[Ads-l] Antedatings of "tar baby" (1839, earliest)
Jonathan Lighter
wuxxmupp2000 at GMAIL.COM
Thu Feb 25 13:31:46 UTC 2021
Great work, Bonnie.
JL
On Thu, Feb 25, 2021 at 7:52 AM Bonnie Taylor-Blake <b.taylorblake at gmail.com>
wrote:
> Meanings of "tar baby" have come up on the list before, most notably in an
> August 2011 discussion started by Laurence Horn. (See
> http://listserv.linguistlist.org/pipermail/ads-l/2011-August/111152.html
> and
> replies.)
>
> OED has for "tar baby" ...
>
> -------------------------------------
>
> tar-baby n. (a) the doll smeared with tar, set to catch Brer Rabbit (see
> quot. 1881); hence transferred, spec. an object of censure; a sticky
> problem, or one which is only aggravated by attempts to solve it
> (colloquial); (b) a derog. term for a black person (U.S.) or a Maori (New
> Zealand).
>
> 1881 J. C. Harris Uncle Remus ii. 20 Brer Fox..got 'im some tar, en mix
> it wid some turkentime, en fix up a contrapshun what he call a Tar-Baby.
> 1893 Richmond (Va.) Dispatch 26 Jan. 4/1 Hezekiah Brown, a little negro
> much resembling a tar-baby.
> a1910 ‘M. Twain’ Autobiography (1925) II. 18 For two years the Courant
> had been making a ‘tar baby’ of Mr. Blaine, and adding tar every day—and
> now it was called upon to praise him.
>
> ---------------------------------------
>
> During the 2011 discussion Bill Mullins (
> http://listserv.linguistlist.org/pipermail/ads-l/2011-August/111277.html)

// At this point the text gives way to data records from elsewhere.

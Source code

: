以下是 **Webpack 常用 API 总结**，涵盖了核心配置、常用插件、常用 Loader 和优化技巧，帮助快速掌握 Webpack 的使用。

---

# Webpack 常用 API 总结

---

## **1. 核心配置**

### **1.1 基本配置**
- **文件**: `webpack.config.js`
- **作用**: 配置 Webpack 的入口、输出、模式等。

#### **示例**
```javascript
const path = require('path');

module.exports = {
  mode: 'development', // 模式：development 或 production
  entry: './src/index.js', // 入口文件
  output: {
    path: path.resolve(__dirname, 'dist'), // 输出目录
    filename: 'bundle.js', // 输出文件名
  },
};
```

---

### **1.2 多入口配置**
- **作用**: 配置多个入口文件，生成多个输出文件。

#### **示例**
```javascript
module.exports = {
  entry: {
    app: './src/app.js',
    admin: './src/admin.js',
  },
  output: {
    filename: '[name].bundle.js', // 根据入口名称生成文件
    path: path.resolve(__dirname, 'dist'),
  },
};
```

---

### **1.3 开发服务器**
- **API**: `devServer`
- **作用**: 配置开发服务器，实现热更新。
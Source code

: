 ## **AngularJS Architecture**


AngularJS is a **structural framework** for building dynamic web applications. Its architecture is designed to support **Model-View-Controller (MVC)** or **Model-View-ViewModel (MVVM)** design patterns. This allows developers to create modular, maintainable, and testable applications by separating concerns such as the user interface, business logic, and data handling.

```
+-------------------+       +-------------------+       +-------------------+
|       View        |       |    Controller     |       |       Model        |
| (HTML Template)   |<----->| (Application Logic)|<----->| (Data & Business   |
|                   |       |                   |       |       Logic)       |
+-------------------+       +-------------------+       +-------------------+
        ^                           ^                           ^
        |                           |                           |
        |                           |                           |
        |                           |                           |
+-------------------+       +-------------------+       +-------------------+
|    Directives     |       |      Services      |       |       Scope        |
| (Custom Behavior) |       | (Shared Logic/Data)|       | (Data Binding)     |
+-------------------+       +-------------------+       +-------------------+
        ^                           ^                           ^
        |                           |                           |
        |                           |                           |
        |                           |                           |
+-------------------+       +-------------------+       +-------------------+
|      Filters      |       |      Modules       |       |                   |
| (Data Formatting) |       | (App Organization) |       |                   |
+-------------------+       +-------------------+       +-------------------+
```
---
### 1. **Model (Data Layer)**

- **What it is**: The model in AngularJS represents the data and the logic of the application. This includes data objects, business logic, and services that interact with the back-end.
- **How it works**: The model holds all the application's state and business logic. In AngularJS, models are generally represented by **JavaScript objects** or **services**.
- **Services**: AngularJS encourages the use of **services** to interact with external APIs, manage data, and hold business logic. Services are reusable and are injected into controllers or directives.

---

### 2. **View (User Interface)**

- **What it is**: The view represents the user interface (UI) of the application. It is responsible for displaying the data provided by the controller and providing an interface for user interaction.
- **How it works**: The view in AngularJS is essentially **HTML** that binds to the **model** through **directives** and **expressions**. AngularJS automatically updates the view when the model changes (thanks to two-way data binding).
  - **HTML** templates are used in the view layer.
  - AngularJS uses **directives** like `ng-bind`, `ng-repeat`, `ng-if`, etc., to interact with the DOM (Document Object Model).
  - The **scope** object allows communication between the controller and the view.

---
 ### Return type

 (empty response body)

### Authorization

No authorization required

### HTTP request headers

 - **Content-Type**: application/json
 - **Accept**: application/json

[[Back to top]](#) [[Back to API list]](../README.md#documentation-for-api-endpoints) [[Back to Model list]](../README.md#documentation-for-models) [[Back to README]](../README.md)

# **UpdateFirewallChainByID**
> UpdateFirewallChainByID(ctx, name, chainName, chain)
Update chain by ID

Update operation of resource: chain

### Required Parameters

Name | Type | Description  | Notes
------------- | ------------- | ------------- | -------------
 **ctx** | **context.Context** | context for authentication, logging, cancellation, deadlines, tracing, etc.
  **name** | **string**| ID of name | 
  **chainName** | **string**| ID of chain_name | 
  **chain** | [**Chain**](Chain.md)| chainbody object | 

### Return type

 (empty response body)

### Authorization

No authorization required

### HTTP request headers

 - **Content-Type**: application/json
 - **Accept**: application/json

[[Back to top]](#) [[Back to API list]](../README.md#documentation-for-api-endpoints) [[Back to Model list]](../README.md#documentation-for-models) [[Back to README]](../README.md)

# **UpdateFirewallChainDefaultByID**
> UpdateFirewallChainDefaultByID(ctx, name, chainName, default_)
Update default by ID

> did a great job antedating various meanings, pushing "tar baby" back to
> 1867. In the decade since his search, however, more 19th-c sources have
> been digitized and now still-earlier usages are apparent.
>
> This trickster-tale form (Tale Type 175/Motif K741) is international and
> very old, so I suspect that the African-American (slave) narrative
> involving the Tar Baby circulated orally in the States well before the 1839
> epithet form appeared in print. (By the way, I had gathered much of this
> before stumbling on Bryan Wagner's _The Tar Baby: A Global History_
> [Princeton University Press; 2017] and there he reports the 1839 usage,
> though in stripped-down form, but I thought it might be worthwhile to send
> out the rest of this anyway. And with apologies for descriptions of Blacks
> that follow.)
>
> The upshot of all this, though, is that "tar baby" even as an epithet has a
> long history.
>
> -- Bonnie
>
> --------------------------------------------------
>
> (1839, as an epithet.)
>
> Yesterday, while passing by a building on which several negroes were at
> work, our attention was arrested by hearing two of the darkies in a
> dialogue of high words. One of them was on the scaffolding, and the other
> standing on the ground, near a pile of bricks.
>
> [...]
>
> "Look heaw, Pomp, you tar-baby, I feels de greates comtenterfreation for
> you and all innuwenders, I does; de fac is I looks down on you wid parfec
> contemp -- you's all togedder below me."
>
> (From "A Quarrel," The Weekly Picayune [New Orleans], 30 September 1839, p.
> 3.)
>
> ----------------
>
> (1844, as an epithet.)
>
> Just below me was a large dish of gravy, with a piece of meat about four
> inches square in the middle. The gravy was for an accompaniment to rice, a
> favorite dish in the diggins. Immediately before it sat a pale faced
> genius, who from his complexion and his vocation is termed euphoniously a
> "Tar baby" and who had appeared to be considerably corned; he seemed to
> gaze with a most singular expression of phiz on the dish, looking around
> and seeing no meat; he gazed again on the dish with one eye bent in that
> peculiar way that raftsmen close one optic in "drawing a bead," and the
> single expression "edzactly" escaped him. Drawing off his vest, for he had
> no coat, he unbuttoned his pantaloons and he would have been a "sans
> culotte," had not the Landlord interfered with "Bill what the Devil are you
> at?" "Jackey" said the Tar baby, "now (hiccup) Dont, dont, be mad (hiccup)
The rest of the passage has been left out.